_The task_.
A verbatim transcript of the lines below, starting at the first and ending with the one that holds "experience dynamic stall, where", is what should be produced.
*-*-*
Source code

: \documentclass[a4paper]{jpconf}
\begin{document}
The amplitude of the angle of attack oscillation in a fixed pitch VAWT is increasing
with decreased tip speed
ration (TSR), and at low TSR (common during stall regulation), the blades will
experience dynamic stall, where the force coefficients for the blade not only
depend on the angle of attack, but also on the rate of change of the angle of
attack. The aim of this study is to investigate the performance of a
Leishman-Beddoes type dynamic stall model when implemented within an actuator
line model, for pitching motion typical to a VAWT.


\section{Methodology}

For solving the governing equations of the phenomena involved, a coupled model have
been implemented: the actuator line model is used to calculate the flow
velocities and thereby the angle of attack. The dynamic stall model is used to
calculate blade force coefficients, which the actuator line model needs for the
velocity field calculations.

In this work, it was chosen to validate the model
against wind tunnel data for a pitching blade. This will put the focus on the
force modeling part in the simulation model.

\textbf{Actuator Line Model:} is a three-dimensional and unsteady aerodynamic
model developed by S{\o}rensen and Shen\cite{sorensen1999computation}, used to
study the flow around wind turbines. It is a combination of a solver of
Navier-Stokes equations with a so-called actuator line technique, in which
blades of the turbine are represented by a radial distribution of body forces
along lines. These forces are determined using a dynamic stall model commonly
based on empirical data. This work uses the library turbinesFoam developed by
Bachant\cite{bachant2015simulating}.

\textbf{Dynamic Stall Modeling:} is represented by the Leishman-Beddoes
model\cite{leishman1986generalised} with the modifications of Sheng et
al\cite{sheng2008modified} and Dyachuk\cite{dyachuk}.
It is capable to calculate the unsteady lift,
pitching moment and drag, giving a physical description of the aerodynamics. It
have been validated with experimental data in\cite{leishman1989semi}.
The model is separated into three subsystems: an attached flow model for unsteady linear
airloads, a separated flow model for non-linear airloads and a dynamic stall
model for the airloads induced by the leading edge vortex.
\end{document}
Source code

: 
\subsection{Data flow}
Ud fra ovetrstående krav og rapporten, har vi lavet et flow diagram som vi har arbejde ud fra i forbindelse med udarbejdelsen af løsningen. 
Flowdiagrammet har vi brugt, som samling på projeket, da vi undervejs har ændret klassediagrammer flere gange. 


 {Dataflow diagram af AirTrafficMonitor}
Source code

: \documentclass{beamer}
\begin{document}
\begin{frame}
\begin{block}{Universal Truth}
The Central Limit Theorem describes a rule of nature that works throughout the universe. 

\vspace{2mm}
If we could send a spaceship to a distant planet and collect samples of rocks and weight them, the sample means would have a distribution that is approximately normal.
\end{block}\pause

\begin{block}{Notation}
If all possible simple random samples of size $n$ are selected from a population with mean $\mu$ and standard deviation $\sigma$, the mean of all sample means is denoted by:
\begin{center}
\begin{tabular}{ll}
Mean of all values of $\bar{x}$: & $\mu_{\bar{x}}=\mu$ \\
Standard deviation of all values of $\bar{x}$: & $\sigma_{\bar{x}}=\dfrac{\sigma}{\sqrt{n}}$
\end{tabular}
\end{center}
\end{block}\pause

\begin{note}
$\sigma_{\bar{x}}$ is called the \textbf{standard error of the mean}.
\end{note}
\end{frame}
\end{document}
*-*-*
_Solution to this problem_.
Source code

: \documentclass[a4paper]{jpconf}
\begin{document}
The amplitude of the angle of attack oscillation in a fixed pitch VAWT is increasing
with decreased tip speed
ration (TSR), and at low TSR (common during stall regulation), the blades will
experience dynamic stall, where the force coefficients for the blade not only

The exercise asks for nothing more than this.